Saturday, April 7, 2018

mute



When Duncan Jones was doing press for his excellent “Moon,” he told me that he already knew what his follow-up would be, a passion project called “Mute,” which he said would be to his first film as “Blade Runner” was to “Alien.” He also mentioned that the film would take place in the same universe as “Moon,” and that he hoped to make it soon.
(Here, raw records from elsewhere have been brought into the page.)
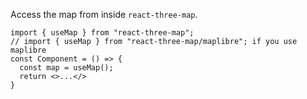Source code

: Access the map from inside `react-three-map`.

```
import { useMap } from "react-three-map";
// import { useMap } from "react-three-map/maplibre"; if you use maplibre
const Component = () => {
  const map = useMap();
  return <>...</>
}
```
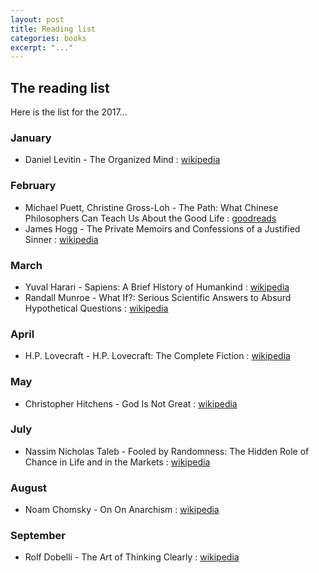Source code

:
 ```yaml
---
layout: post
title: Reading list
categories: books
excerpt: "..."
---
```


## The reading list

Here is the list for the 2017&#46;&#46;&#46;

### January

- Daniel Levitin - The Organized Mind : [wikipedia](https://en.wikipedia.org/wiki/The_Organized_Mind)

### February

- Michael Puett, Christine Gross-Loh - The Path: What Chinese Philosophers Can Teach Us About the Good Life : [goodreads](http://www.goodreads.com/book/show/23492653-the-path)
- James Hogg - The Private Memoirs and Confessions of a Justified Sinner : [wikipedia](https://en.wikipedia.org/wiki/The_Private_Memoirs_and_Confessions_of_a_Justified_Sinner)

### March

- Yuval Harari - Sapiens: A Brief History of Humankind : [wikipedia](https://en.wikipedia.org/wiki/Sapiens:_A_Brief_History_of_Humankind)
- Randall Munroe - What If?: Serious Scientific Answers to Absurd Hypothetical Questions : [wikipedia](https://en.wikipedia.org/wiki/What_If%3F:_Serious_Scientific_Answers_to_Absurd_Hypothetical_Questions)

### April

- H.P. Lovecraft - H.P. Lovecraft: The Complete Fiction : [wikipedia](https://en.wikipedia.org/wiki/H._P._Lovecraft)

### May

- Christopher Hitchens - God Is Not Great : [wikipedia](https://en.wikipedia.org/wiki/God_Is_Not_Great)

### July

- Nassim Nicholas Taleb - Fooled by Randomness: The Hidden Role of Chance in Life and in the Markets : [wikipedia](https://en.wikipedia.org/wiki/Fooled_by_Randomness)

### August

- Noam Chomsky - On On Anarchism : [wikipedia](https://en.wikipedia.org/wiki/Noam_Chomsky)

### September

- Rolf Dobelli - The Art of Thinking Clearly : [wikipedia](https://en.wikipedia.org/wiki/The_Art_of_Thinking_Clearly)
As often happens in Hollywood, hope is deferred, and Jones would make the great “Source Code” and the misfire “Warcraft” before returning to the ambitious project with a silent leading man. “Mute” premieres on Netflix today and it’s an interesting chapter in the company’s onslaught of sci-fi entertainment in recent months, including “Bright,” “The Cloverfield Paradox,” and “Altered Carbon.” Sadly, Jones’ passion has not made it to the screen in a way that’s likely to make viewers feel the same excitement he had about the project so many years ago.

“Mute” opens with an accident. An Amish child is horribly injured, and his parents refuse the surgery that could have saved his ability to speak. Cut forward a few decades to an almost cyberpunk future that looks like a blend of anime inspirations, “Blade Runner,” and the kind of thing Jones likely doodled in a notebook when he was bored in school. The whole aesthetic of “Mute” has a “teen fantasy” vibe to it from the tech gadgets that populate this version of Berlin to the weird sex robots and fetishes occasionally highlighted. This vision of the future is more colorful than Ridley Scott’s but it was clearly built on the template of his landmark film. 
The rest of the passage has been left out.